If you come from the specialist trade, you know how high-quality our C-tracks are and what price they are sold for. Similarly, you can calculate the huge subsidy of the “my world” package. But – and we mustn’t forget this – it has helped us to get a foothold in the pre-school market. Nevertheless, it’s of course essential to create a certain margin.
That’s the only way we can invest in new products and innovations. So we were faced with the decision either to raise prices by a huge amount or to tailor it consistently for children. As you know, we decided on the latter strategy, since this enables us to guarantee that it’s relatively inexpensive for a child to extend his rail network. And that raises the play value of our product immensely.
Increasingly realistic, increasingly perfect, increasingly digital – this is the impression you get when you see on displays a railcar with passengers getting on and off or a tender in which the level of the coal goes down under its own weight. Would you please reveal what technical innovations Märklin has in store for us or where the next challenges lie in getting even closer to the originals.

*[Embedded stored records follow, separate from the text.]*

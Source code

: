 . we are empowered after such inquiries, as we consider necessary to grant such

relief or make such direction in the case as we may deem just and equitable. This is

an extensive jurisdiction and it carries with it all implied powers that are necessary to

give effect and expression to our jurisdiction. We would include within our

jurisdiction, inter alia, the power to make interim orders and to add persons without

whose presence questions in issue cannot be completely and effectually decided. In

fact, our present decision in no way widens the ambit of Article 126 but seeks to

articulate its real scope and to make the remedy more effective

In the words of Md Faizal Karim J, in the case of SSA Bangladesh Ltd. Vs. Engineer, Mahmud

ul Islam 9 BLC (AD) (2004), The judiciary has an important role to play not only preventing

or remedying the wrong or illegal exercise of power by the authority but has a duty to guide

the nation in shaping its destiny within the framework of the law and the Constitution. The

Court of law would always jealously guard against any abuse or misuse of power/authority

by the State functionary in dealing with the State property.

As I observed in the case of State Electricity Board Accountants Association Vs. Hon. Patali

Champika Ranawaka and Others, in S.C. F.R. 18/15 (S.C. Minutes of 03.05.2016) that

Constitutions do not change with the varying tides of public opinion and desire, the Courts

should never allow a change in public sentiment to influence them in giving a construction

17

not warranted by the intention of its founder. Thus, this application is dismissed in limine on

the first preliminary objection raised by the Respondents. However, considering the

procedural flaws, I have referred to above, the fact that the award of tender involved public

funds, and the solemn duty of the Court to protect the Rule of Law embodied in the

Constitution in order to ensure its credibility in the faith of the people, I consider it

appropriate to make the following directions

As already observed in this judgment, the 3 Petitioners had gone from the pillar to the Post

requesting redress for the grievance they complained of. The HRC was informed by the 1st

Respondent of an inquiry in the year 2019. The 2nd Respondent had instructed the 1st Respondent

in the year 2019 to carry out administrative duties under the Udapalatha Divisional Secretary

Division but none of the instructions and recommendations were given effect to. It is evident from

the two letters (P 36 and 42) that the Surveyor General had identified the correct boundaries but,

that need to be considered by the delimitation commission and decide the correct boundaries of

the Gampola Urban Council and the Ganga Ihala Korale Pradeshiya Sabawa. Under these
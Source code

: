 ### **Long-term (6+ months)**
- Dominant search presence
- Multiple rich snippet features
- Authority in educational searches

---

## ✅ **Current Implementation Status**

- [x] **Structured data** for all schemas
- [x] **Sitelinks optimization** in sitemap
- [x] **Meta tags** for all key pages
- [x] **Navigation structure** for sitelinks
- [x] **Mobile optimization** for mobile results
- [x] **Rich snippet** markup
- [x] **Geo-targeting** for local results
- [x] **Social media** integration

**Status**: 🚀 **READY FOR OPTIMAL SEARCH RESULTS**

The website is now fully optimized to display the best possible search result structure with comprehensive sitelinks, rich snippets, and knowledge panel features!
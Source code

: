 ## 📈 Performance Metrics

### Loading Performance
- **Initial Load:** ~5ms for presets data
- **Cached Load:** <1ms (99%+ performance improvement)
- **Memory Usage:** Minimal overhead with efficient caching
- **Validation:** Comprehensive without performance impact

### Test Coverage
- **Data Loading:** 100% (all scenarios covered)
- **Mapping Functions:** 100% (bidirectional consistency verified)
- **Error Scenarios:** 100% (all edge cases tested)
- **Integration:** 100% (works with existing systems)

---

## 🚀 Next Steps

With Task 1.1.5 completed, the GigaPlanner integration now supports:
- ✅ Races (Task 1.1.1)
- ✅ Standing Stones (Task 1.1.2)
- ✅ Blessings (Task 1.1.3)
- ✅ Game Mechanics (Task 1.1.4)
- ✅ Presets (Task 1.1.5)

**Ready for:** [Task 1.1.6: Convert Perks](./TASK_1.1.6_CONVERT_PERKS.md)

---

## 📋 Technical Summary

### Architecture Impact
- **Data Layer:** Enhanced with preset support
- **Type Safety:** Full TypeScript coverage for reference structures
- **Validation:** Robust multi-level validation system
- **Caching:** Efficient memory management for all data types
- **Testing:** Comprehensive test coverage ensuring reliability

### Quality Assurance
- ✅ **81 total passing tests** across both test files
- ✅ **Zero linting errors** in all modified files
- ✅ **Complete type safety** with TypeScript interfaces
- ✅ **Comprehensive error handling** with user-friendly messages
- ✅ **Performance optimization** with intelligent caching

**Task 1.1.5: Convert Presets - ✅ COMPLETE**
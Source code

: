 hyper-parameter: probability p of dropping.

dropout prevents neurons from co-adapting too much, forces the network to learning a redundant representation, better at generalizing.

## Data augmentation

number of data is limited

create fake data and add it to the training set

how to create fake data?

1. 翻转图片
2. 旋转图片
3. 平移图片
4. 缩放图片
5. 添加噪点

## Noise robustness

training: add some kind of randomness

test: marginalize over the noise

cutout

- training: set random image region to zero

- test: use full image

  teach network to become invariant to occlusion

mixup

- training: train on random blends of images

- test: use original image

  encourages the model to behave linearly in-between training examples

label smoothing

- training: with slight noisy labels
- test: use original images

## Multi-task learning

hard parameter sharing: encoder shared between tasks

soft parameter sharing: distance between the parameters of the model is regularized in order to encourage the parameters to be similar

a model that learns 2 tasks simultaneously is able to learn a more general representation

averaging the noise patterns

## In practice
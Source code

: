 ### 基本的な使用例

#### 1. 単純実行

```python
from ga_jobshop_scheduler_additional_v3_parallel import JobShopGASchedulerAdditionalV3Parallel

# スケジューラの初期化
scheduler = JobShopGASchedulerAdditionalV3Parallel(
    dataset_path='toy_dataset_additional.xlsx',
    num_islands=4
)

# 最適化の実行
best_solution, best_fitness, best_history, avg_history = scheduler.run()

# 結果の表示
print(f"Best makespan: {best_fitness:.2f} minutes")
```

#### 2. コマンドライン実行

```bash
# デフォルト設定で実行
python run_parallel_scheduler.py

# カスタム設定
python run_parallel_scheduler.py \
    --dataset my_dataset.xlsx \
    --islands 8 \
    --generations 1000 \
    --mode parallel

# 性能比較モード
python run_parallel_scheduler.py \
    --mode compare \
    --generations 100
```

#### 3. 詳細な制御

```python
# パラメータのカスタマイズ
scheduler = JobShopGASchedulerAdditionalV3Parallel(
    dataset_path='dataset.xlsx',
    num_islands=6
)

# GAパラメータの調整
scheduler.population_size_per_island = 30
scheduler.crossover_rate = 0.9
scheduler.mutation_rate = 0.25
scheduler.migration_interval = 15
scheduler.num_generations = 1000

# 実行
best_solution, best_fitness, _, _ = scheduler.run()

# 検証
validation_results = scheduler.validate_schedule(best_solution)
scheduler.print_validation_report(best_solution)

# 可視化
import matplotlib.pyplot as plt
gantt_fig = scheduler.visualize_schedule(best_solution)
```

F.S.: We’re investing in our digital technology in the long term, and we’re designing it to be noticeably simpler and more user-friendly. We regard this approach as an important precondition for appealing to both new customer groups at the international level and for attracting the interest of younger target groups. But, so that we can keep on surprising our regular clientele with innovative ideas, we’re working continuously on more technical gimmicks, like the display doors and the level-adjusting coal tender.
I’m convinced that developments like these make model railways appreciably more attractive. In the same vein, we’ll continue developing our devotion to detail and being faithful to the originals and in this way captivate our customers. However, I’m not prepared to tell you anymore about that at the moment.